» **TASK INSTRUCTIONS**
Starting at the top of the entries below, set down every line exactly, please, until you reach the line with "chmod(change mode) 控制用户对文件的权限的命令", which is included too.

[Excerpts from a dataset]
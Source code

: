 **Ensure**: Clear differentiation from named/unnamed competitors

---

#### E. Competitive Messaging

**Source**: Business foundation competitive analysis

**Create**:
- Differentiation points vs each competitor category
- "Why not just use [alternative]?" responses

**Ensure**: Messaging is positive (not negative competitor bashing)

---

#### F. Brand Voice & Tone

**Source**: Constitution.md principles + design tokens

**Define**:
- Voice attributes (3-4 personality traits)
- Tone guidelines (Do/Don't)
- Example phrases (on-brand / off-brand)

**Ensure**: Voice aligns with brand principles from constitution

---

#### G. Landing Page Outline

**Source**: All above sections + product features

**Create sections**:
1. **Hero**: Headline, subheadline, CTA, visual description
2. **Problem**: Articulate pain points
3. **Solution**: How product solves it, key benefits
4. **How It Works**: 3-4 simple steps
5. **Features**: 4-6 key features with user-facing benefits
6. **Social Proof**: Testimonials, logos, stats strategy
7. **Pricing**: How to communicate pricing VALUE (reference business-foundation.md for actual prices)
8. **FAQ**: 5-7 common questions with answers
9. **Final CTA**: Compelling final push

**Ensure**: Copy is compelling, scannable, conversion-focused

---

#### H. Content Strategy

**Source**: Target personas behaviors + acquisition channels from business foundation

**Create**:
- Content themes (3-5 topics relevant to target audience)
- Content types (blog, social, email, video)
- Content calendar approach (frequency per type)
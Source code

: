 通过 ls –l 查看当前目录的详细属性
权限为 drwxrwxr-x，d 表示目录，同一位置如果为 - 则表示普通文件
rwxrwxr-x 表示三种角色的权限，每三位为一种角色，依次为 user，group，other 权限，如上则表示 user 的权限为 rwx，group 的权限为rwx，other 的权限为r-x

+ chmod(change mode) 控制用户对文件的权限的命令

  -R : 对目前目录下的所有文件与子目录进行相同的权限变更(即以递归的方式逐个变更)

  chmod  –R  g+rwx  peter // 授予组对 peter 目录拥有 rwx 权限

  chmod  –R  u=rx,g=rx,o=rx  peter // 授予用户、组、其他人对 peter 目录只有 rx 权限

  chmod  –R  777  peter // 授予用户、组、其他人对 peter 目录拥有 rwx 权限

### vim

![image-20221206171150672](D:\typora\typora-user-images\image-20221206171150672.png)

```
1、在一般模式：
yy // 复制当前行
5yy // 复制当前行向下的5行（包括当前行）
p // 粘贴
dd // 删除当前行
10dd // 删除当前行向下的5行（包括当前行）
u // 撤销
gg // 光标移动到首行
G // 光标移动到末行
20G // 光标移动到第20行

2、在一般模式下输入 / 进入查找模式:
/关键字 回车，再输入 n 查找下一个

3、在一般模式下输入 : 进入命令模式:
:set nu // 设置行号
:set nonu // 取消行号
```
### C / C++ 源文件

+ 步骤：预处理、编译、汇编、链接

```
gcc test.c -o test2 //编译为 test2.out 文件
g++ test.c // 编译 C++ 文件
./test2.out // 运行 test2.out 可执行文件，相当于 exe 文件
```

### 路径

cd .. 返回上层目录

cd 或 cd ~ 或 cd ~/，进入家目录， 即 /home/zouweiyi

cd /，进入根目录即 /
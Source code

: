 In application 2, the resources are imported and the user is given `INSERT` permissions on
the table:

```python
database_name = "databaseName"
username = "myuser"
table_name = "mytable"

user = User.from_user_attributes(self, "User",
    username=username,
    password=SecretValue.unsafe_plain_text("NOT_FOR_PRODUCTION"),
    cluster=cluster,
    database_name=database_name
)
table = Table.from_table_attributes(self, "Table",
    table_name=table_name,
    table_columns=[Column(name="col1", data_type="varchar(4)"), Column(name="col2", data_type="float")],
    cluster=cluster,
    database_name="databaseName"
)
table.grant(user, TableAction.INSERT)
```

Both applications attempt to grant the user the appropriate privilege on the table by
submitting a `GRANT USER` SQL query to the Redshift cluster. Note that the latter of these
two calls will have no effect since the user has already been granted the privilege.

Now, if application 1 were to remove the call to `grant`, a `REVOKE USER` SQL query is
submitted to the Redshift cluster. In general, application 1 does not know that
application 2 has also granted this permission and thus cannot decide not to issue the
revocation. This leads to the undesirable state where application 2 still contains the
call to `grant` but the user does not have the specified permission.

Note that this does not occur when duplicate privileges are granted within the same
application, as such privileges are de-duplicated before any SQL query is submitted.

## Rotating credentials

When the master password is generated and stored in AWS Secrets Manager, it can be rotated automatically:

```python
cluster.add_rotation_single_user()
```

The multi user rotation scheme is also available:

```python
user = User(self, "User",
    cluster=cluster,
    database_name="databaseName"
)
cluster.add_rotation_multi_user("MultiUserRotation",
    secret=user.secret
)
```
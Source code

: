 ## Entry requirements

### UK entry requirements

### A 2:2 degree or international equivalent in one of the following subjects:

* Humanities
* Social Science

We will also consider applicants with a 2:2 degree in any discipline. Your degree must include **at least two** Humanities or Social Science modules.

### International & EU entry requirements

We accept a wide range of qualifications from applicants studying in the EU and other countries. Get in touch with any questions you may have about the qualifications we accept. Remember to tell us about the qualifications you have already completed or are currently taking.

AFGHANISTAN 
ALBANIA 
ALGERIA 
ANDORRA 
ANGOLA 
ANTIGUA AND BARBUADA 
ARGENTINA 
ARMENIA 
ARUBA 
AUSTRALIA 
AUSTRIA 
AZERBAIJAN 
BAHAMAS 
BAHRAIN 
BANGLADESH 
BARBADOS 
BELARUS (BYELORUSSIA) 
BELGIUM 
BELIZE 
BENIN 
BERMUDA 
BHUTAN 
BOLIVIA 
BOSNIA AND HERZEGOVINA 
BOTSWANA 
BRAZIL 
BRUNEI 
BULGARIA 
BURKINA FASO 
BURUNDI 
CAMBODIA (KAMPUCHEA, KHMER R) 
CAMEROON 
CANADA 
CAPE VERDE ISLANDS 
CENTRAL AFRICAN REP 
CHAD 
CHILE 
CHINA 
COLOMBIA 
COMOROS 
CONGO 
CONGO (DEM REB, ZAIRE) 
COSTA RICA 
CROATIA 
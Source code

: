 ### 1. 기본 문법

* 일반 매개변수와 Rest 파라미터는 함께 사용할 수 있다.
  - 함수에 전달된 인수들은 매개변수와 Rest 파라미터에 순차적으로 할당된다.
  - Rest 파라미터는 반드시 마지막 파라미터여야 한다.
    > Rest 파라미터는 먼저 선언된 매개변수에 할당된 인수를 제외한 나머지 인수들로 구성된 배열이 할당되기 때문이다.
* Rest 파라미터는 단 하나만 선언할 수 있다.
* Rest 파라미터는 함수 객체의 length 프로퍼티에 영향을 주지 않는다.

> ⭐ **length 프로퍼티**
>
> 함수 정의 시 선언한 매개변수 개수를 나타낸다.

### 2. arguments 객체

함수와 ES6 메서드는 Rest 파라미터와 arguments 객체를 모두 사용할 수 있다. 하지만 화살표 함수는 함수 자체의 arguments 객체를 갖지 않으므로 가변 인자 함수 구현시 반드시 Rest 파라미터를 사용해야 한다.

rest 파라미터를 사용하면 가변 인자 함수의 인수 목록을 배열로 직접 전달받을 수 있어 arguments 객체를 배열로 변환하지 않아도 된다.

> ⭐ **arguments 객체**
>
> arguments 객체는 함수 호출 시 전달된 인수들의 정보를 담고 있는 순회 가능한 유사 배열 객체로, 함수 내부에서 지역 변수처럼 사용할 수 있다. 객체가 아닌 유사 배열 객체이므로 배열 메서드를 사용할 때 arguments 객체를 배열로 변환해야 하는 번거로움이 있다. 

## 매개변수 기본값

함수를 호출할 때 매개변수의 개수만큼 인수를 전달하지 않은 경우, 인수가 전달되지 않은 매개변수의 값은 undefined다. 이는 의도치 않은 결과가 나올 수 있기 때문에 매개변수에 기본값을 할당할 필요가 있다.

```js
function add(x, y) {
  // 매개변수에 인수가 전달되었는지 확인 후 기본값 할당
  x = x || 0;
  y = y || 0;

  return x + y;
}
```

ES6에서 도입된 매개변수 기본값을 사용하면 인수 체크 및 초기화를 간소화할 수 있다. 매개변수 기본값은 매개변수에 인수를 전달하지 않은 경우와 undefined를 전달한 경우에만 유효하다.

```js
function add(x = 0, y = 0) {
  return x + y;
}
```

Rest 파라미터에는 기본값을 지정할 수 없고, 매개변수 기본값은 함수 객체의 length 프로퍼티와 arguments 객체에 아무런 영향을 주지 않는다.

» **RESULT BELOW**
Source code

: **Ensure**: Clear differentiation from named/unnamed competitors

---

#### E. Competitive Messaging

**Source**: Business foundation competitive analysis

**Create**:
- Differentiation points vs each competitor category
- "Why not just use [alternative]?" responses

**Ensure**: Messaging is positive (not negative competitor bashing)

---

#### F. Brand Voice & Tone

**Source**: Constitution.md principles + design tokens

**Define**:
- Voice attributes (3-4 personality traits)
- Tone guidelines (Do/Don't)
- Example phrases (on-brand / off-brand)

**Ensure**: Voice aligns with brand principles from constitution

---

#### G. Landing Page Outline

**Source**: All above sections + product features

**Create sections**:
1. **Hero**: Headline, subheadline, CTA, visual description
2. **Problem**: Articulate pain points
3. **Solution**: How product solves it, key benefits
4. **How It Works**: 3-4 simple steps
5. **Features**: 4-6 key features with user-facing benefits
6. **Social Proof**: Testimonials, logos, stats strategy
7. **Pricing**: How to communicate pricing VALUE (reference business-foundation.md for actual prices)
8. **FAQ**: 5-7 common questions with answers
9. **Final CTA**: Compelling final push

**Ensure**: Copy is compelling, scannable, conversion-focused

---

#### H. Content Strategy

**Source**: Target personas behaviors + acquisition channels from business foundation

**Create**:
- Content themes (3-5 topics relevant to target audience)
- Content types (blog, social, email, video)
- Content calendar approach (frequency per type)
Source code

: 通过 ls –l 查看当前目录的详细属性
权限为 drwxrwxr-x，d 表示目录，同一位置如果为 - 则表示普通文件
rwxrwxr-x 表示三种角色的权限，每三位为一种角色，依次为 user，group，other 权限，如上则表示 user 的权限为 rwx，group 的权限为rwx，other 的权限为r-x

+ chmod(change mode) 控制用户对文件的权限的命令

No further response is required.